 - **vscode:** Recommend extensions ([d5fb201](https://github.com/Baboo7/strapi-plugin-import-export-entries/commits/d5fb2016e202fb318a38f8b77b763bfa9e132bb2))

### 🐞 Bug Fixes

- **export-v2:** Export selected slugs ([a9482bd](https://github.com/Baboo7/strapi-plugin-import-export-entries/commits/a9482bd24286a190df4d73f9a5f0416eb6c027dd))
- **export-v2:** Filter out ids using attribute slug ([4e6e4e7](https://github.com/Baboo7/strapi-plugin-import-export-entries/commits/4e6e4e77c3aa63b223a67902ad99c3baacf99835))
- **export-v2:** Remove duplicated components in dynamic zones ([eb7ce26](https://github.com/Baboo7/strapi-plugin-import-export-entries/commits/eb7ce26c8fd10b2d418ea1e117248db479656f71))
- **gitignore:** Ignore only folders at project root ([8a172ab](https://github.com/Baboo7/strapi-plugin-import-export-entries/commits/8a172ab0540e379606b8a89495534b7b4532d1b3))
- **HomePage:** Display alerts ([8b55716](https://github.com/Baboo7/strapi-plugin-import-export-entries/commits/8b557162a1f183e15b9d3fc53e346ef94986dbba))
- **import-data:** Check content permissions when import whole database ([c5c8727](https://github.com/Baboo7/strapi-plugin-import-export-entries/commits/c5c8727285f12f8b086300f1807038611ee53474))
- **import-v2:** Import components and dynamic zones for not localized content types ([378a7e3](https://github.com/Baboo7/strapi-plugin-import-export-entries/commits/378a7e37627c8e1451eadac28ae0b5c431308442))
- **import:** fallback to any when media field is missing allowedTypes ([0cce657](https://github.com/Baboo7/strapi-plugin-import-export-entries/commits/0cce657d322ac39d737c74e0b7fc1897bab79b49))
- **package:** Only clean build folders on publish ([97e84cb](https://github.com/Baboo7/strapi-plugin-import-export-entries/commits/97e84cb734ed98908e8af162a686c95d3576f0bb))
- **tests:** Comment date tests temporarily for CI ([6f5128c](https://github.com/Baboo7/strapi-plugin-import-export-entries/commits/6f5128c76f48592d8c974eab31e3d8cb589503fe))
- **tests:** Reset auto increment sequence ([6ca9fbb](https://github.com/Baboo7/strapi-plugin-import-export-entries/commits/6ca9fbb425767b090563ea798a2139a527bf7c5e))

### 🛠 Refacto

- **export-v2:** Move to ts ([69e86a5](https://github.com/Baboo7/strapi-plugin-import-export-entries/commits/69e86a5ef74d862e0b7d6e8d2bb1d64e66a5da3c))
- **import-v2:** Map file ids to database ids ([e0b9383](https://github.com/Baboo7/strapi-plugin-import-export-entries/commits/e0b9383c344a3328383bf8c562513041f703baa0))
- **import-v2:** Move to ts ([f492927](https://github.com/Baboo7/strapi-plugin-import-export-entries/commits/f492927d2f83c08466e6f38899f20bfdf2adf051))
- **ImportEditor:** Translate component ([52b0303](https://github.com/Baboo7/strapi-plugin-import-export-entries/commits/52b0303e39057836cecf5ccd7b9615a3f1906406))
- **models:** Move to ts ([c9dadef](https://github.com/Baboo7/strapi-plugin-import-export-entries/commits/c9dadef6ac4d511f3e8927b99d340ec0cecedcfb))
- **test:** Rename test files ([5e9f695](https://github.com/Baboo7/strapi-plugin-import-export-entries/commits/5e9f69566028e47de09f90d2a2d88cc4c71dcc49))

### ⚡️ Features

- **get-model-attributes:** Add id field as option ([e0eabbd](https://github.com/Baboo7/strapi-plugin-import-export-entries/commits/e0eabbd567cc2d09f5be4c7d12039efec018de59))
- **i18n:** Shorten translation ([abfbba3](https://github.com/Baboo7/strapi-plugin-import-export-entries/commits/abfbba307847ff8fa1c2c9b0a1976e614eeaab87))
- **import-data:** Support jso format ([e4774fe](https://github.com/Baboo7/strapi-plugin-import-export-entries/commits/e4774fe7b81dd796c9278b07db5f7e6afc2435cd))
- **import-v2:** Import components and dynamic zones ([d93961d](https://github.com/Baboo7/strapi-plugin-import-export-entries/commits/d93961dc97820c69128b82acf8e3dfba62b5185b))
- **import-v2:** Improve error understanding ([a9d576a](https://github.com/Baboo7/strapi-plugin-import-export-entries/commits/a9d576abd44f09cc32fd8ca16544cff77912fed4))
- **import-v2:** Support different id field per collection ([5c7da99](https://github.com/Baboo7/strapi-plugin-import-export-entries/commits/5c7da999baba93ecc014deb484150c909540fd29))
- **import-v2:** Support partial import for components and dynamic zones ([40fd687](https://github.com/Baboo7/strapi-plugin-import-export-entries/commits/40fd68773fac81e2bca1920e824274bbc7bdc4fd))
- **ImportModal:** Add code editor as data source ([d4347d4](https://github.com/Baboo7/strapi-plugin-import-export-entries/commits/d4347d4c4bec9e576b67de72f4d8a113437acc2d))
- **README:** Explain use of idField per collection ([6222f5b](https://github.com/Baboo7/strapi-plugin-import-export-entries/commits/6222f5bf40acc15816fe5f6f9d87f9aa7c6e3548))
+ + + + +
**What is being asked**. Each line holding the word "content" must be pulled from the records.

**Response**.
- **import-data:** Check content permissions when import whole database ([c5c8727](https://github.com/Baboo7/strapi-plugin-import-export-entries/commits/c5c8727285f12f8b086300f1807038611ee53474))
- **import-v2:** Import components and dynamic zones for not localized content types ([378a7e3](https://github.com/Baboo7/strapi-plugin-import-export-entries/commits/378a7e37627c8e1451eadac28ae0b5c431308442))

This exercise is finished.